Tuesday, April 15, 2008

The New Pornographers -- Challengers (2007)

This is an example of an review where I slowly (very slowly) warmed up to the album the more I listened to it. I think this is pretty common with artists I really love -- it takes more for them to impress me the fourth, fifth or twentieth time around. (This may also explain my problems in long term relationships, but I digress)

The New Pornographers -- Challengers (Matador) matadorrecords.com

The fourth New Pornos album is a challenge -- how can A.C. Newman grow as a composer while maintaining the happy pop quotient that has made this band so beloved? And is it even tougher to do so when he had to incorporate the other talents in the band. This night not seem to be such a chore, but it might divide his attention.

Is it blasphemy to say that Newman doesn’t need Neko Case? I don't want to knock Neko, but the slower material on this record sounds a bit overstuffed at times, unlike the sparer and more direct backing found on Newman’s solo platter from a few years ago. I wonder if some of the songs here would be better served by that approach. I also wonder if Newman’s opaque lyrics are yielding diminishing returns, as the emotional pull of the music is scuttled somewhat when it’s hard to figure what the hell he’s singing about.

With all of these gripes, I have really come to like this record a lot, to the point that I’ll ultimately rescind my complaint that things sound overstuffed.

And I should shut up about Neko. Her reading of the stately title cut is a reminder that she’s not merely a powerhouse singer, but she brings so much nuance and feeling to what she does.

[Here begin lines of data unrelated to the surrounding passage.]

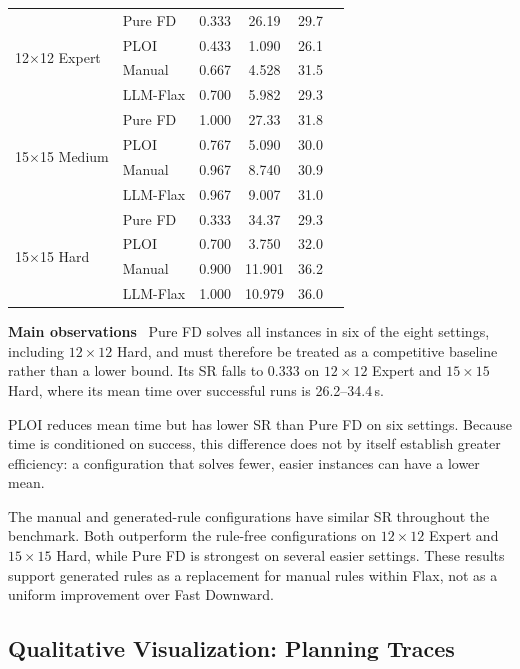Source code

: \documentclass{ieeeaccess}
\newcommand{\myparagraph}[1]{\noindent\textbf{#1}~}
\newcommand{\method}{LLM-Flax\xspace}
\begin{document}
\begin{table}[t]
{\begin{tabular}{llcccc}
    \midrule
    \multirow{4}{*}{12$\times$12 Expert}
      & Pure FD      & 0.333 & 26.19 & 29.7 \\
      & PLOI         & 0.433 & 1.090 & 26.1 \\
      & Manual       & 0.667 & 4.528 & 31.5 \\
      & \method      & 0.700 & 5.982 & 29.3 \\
    \midrule
    \multirow{4}{*}{15$\times$15 Medium}
      & Pure FD      & 1.000 & 27.33 & 31.8 \\
      & PLOI         & 0.767 & 5.090 & 30.0 \\
      & Manual       & 0.967 & 8.740 & 30.9 \\
      & \method      & 0.967 & 9.007 & 31.0 \\
    \midrule
    \multirow{4}{*}{15$\times$15 Hard}
      & Pure FD      & 0.333 & 34.37 & 29.3 \\
      & PLOI         & 0.700 & 3.750 & 32.0 \\
      & Manual       & 0.900 & 11.901 & 36.2 \\
      & \method      & 1.000 & 10.979 & 36.0 \\
    \bottomrule
  \end{tabular}%
  }
\end{table}

\myparagraph{Main observations}
Pure FD solves all instances in six of the eight settings, including $12{\times}12$ Hard, and must therefore be treated as a competitive baseline rather than a lower bound. Its SR falls to 0.333 on $12{\times}12$ Expert and $15{\times}15$ Hard, where its mean time over successful runs is 26.2--34.4\,s.

PLOI reduces mean time but has lower SR than Pure FD on six settings. Because time is conditioned on success, this difference does not by itself establish greater efficiency: a configuration that solves fewer, easier instances can have a lower mean.

The manual and generated-rule configurations have similar SR throughout the benchmark. Both outperform the rule-free configurations on $12{\times}12$ Expert and $15{\times}15$ Hard, while Pure FD is strongest on several easier settings. These results support generated rules as a replacement for manual rules within Flax, not as a uniform improvement over Fast Downward.


\subsection{Qualitative Visualization: Planning Traces}
\label{app:vis}
\end{document}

Sometimes the emotoins are conveyed by Newman's gentle vocals and the building of the New Pornographers’ equivalent of a wall of sound, as shown on the epic “Unguided”. This is master craftsmanship, with the slow verses melting into the more urgent bridges, leading to the release in the chorus. Beautiful.

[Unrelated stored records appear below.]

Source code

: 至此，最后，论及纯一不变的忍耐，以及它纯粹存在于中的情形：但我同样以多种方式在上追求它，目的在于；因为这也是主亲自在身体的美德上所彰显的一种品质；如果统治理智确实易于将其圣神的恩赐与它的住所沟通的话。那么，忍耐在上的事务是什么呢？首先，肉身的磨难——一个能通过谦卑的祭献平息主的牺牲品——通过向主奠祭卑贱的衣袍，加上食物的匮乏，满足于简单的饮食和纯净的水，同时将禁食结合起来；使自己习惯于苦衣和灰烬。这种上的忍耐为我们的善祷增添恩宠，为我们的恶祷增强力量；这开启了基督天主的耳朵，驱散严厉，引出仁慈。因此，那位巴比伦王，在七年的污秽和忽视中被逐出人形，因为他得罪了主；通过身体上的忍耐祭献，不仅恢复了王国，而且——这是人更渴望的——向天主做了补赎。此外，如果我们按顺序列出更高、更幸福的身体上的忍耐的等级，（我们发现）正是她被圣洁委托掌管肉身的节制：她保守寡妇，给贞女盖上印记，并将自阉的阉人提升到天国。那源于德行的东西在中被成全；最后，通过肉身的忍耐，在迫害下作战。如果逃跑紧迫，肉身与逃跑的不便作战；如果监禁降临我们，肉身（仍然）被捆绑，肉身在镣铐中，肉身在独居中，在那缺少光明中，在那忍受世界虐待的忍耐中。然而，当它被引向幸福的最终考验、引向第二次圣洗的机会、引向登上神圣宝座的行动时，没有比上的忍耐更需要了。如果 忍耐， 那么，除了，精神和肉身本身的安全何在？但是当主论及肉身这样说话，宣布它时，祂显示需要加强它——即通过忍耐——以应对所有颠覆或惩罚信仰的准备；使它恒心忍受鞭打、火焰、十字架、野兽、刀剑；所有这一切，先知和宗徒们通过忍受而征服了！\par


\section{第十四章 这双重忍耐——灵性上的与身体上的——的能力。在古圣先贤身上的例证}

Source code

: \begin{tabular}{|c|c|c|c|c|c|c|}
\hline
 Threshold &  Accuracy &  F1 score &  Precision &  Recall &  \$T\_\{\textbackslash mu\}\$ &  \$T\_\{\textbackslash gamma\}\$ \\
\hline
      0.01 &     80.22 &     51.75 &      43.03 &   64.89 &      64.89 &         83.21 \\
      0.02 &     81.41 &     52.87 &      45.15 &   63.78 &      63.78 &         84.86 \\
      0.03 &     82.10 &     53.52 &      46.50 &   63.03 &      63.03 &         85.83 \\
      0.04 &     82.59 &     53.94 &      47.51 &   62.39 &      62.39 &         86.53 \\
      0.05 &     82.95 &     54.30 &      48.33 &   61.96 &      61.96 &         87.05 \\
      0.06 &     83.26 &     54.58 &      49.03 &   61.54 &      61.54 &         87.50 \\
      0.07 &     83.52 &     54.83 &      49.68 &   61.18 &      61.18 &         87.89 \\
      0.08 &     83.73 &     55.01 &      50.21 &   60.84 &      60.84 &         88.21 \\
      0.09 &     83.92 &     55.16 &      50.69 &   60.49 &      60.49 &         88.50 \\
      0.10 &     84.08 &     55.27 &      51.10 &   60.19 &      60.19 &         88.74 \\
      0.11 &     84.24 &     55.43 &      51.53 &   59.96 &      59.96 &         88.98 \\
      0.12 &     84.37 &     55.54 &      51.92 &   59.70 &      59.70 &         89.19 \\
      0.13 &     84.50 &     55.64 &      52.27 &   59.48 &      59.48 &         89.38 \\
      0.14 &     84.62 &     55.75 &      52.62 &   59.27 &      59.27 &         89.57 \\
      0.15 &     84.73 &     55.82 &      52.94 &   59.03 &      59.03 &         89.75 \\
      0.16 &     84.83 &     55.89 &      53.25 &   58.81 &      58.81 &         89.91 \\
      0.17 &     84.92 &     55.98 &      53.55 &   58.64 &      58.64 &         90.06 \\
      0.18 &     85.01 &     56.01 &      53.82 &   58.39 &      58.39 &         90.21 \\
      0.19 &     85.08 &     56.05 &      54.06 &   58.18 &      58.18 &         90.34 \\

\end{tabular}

While the maturity of the band is apparent from the deft use of orchestration on songs like “All the Old Showstoppers”, they still find the time for the fizzy, breezy pop tunes upon which they built their reputation. “All the Things That Go to Make Heaven and Earth” gallops at a fast pace, led by frenzied multiple piano parts. “Mutiny, I Promise You” is less frenetic, but no less peppy.

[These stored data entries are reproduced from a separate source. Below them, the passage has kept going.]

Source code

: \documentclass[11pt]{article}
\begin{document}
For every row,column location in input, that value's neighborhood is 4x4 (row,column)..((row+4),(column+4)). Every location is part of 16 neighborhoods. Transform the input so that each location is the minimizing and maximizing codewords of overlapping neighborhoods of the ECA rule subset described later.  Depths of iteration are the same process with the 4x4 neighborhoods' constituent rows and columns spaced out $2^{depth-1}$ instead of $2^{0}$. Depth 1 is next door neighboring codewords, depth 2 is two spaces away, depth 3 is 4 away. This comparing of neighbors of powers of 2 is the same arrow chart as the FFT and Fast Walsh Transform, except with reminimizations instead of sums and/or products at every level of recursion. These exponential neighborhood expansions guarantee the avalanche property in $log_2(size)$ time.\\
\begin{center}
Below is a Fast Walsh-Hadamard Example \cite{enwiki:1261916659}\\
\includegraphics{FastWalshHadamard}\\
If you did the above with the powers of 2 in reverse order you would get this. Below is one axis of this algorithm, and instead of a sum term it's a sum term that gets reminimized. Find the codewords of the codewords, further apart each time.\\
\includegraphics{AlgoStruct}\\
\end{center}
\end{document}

Meanwhile, Dan Bejar’s tunes are, as per usual, initially unimpressive, but more enjoyable after a few spins. Bejar follows Newman’s lead in building from the spartan to a full bore chorus on the swell “Myriad Harbour”, whilst “The Spirit of Giving” is a great closing track, particularly the lovely string-and-horn instrumental break that leads to a handclapping gospel finale.

I’ve certainly overcome any initial disappointment.